Data in this exercise:
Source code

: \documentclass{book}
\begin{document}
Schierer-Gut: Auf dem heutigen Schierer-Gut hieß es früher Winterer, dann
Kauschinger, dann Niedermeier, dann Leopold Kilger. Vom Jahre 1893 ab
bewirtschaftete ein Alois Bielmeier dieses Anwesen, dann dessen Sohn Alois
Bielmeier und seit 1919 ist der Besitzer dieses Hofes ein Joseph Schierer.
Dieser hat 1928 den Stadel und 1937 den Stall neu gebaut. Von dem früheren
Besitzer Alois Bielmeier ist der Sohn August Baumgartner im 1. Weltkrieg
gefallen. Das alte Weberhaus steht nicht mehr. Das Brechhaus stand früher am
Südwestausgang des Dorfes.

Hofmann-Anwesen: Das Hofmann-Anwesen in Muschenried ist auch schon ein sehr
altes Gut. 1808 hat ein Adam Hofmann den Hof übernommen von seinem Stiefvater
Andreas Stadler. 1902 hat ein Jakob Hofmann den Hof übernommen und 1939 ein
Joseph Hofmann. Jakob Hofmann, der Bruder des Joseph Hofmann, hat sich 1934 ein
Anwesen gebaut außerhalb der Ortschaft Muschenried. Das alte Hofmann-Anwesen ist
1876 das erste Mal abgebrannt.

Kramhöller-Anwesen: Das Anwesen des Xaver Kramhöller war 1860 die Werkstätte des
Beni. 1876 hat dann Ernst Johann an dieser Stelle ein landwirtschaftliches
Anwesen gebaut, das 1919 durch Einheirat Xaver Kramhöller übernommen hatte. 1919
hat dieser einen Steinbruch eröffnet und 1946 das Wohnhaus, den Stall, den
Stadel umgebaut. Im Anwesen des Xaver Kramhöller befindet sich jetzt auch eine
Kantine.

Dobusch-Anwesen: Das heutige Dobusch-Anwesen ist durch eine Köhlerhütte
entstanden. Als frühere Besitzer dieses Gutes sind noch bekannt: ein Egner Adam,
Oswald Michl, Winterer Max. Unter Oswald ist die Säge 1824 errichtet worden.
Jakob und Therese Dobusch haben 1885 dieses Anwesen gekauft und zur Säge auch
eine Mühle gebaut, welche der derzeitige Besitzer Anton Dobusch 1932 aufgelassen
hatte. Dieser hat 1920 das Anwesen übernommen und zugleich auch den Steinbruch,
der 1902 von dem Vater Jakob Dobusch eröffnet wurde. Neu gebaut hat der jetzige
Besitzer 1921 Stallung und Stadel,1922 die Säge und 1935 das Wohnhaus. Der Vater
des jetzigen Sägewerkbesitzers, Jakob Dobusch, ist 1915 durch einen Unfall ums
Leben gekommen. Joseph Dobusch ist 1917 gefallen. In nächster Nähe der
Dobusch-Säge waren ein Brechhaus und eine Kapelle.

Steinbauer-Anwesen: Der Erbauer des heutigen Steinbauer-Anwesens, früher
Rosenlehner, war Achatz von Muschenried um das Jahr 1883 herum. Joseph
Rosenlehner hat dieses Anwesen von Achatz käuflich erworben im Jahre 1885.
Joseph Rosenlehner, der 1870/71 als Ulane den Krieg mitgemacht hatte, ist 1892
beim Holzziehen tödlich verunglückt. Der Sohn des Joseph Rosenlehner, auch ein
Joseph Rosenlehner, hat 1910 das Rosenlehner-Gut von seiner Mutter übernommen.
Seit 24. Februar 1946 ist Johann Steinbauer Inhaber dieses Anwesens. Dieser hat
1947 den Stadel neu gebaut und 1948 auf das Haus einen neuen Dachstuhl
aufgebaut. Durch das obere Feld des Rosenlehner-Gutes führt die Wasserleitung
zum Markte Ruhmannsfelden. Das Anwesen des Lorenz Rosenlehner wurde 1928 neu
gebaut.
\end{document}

What the exercise asks:
Give a word-for-word restatement of every record.

Response:
Source code

: \documentclass{book}
\begin{document}
Schierer-Gut: Auf dem heutigen Schierer-Gut hieß es früher Winterer, dann
Kauschinger, dann Niedermeier, dann Leopold Kilger. Vom Jahre 1893 ab
bewirtschaftete ein Alois Bielmeier dieses Anwesen, dann dessen Sohn Alois
Bielmeier und seit 1919 ist der Besitzer dieses Hofes ein Joseph Schierer.
Dieser hat 1928 den Stadel und 1937 den Stall neu gebaut. Von dem früheren
Besitzer Alois Bielmeier ist der Sohn August Baumgartner im 1. Weltkrieg
gefallen. Das alte Weberhaus steht nicht mehr. Das Brechhaus stand früher am
Südwestausgang des Dorfes.

Hofmann-Anwesen: Das Hofmann-Anwesen in Muschenried ist auch schon ein sehr
altes Gut. 1808 hat ein Adam Hofmann den Hof übernommen von seinem Stiefvater
Andreas Stadler. 1902 hat ein Jakob Hofmann den Hof übernommen und 1939 ein
Joseph Hofmann. Jakob Hofmann, der Bruder des Joseph Hofmann, hat sich 1934 ein
Anwesen gebaut außerhalb der Ortschaft Muschenried. Das alte Hofmann-Anwesen ist
1876 das erste Mal abgebrannt.

Kramhöller-Anwesen: Das Anwesen des Xaver Kramhöller war 1860 die Werkstätte des
Beni. 1876 hat dann Ernst Johann an dieser Stelle ein landwirtschaftliches
Anwesen gebaut, das 1919 durch Einheirat Xaver Kramhöller übernommen hatte. 1919
hat dieser einen Steinbruch eröffnet und 1946 das Wohnhaus, den Stall, den
Stadel umgebaut. Im Anwesen des Xaver Kramhöller befindet sich jetzt auch eine
Kantine.

Dobusch-Anwesen: Das heutige Dobusch-Anwesen ist durch eine Köhlerhütte
entstanden. Als frühere Besitzer dieses Gutes sind noch bekannt: ein Egner Adam,
Oswald Michl, Winterer Max. Unter Oswald ist die Säge 1824 errichtet worden.
Jakob und Therese Dobusch haben 1885 dieses Anwesen gekauft und zur Säge auch
eine Mühle gebaut, welche der derzeitige Besitzer Anton Dobusch 1932 aufgelassen
hatte. Dieser hat 1920 das Anwesen übernommen und zugleich auch den Steinbruch,
der 1902 von dem Vater Jakob Dobusch eröffnet wurde. Neu gebaut hat der jetzige
Besitzer 1921 Stallung und Stadel,1922 die Säge und 1935 das Wohnhaus. Der Vater
des jetzigen Sägewerkbesitzers, Jakob Dobusch, ist 1915 durch einen Unfall ums
Leben gekommen. Joseph Dobusch ist 1917 gefallen. In nächster Nähe der
Dobusch-Säge waren ein Brechhaus und eine Kapelle.

Steinbauer-Anwesen: Der Erbauer des heutigen Steinbauer-Anwesens, früher
Rosenlehner, war Achatz von Muschenried um das Jahr 1883 herum. Joseph
Rosenlehner hat dieses Anwesen von Achatz käuflich erworben im Jahre 1885.
Joseph Rosenlehner, der 1870/71 als Ulane den Krieg mitgemacht hatte, ist 1892
beim Holzziehen tödlich verunglückt. Der Sohn des Joseph Rosenlehner, auch ein
Joseph Rosenlehner, hat 1910 das Rosenlehner-Gut von seiner Mutter übernommen.
Seit 24. Februar 1946 ist Johann Steinbauer Inhaber dieses Anwesens. Dieser hat
1947 den Stadel neu gebaut und 1948 auf das Haus einen neuen Dachstuhl
aufgebaut. Durch das obere Feld des Rosenlehner-Gutes führt die Wasserleitung
zum Markte Ruhmannsfelden. Das Anwesen des Lorenz Rosenlehner wurde 1928 neu
gebaut.
\end{document}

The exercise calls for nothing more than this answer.